FYI, they added a lot more formats to the list after that.
Preferred
1. Platform-independent, character-based formats are preferred over native or binary formats as long as data is complete, and retains full detail and precision. Preferred formats include well-developed, widely adopted, de facto marketplace standards, e.g.
a. Formats using well known schemas with public validation tool available
b. Line-oriented, e.g. TSV, CSV, fixed-width
c. Platform-independent open formats, e.g. .db, .db3, .sqlite, .sqlite3
2. Any proprietary format that is a de facto standard for a profession or supported by multiple tools (e.g. Excel .xls or .xlsx, Shapefile)

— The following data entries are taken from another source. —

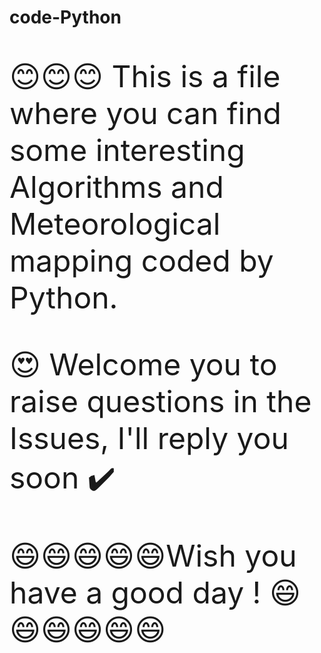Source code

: # code-Python

<font size=20>

😊😊😊 This is a file where you can find some interesting Algorithms and Meteorological mapping coded by Python.

😍 Welcome you to raise questions in the Issues, I'll reply you soon ✔️
    
😄😄😄😄😄Wish you have a good day ! 😄😄😄😄😄😄
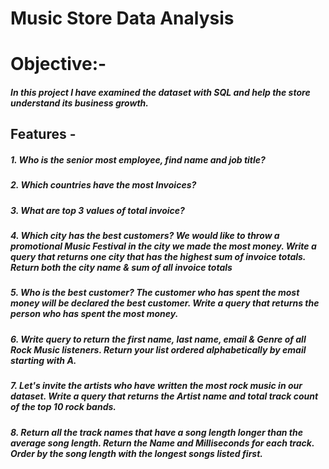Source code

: # Music Store Data Analysis
# Objective:-
##### In this project I have examined the dataset with SQL and help the store understand its business growth.
## Features -
##### 1. Who is the senior most employee, find name and job title? 
##### 2. Which countries have the most Invoices?
##### 3. What are top 3 values of total invoice?
##### 4. Which city has the best customers? We would like to throw a promotional Music Festival in the city we made the most money. Write a query that returns one city that has the highest sum of invoice totals. Return both the city name & sum of all invoice totals
##### 5. Who is the best customer? The customer who has spent the most money will be declared the best customer. Write a query that returns the person who has spent the most money.
##### 6. Write query to return the first name, last name, email & Genre of all Rock Music listeners. Return your list ordered alphabetically by email starting with A. 
##### 7. Let's invite the artists who have written the most rock music in our dataset. Write a query that returns the Artist name and total track count of the top 10 rock bands. 
##### 8. Return all the track names that have a song length longer than the average song length. Return the Name and Milliseconds for each track. Order by the song length with the longest songs listed first.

3. Character Encoding, in descending order of preference:
a. UTF-8, UTF-16 (with BOM),
b. US-ASCII or ISO 8859-1
c. Other named encoding
---
Acceptable
For data (in order of preference):
1. Non-proprietary, publicly documented formats endorsed as standards by a professional community or government agency, e.g. CDF, HDF
2. Text-based data formats with available schema
For aggregation or transfer:
1. ZIP, RAR, tar, 7z with no encryption, password or other protection mechanisms.
https://www.loc.gov/preservation/resources/rfs/data.html
.7z being there just discredits the entire process. The underlying compression algorithm is a free-hand one and can be anything[0], or contain bugs and exploits[1]. Personally I use only zstd with .7z which is 'non-standard' by the official (Russian) release.
[0]: https://7-zip.org/7z.html
[1]: CVE-2025-0411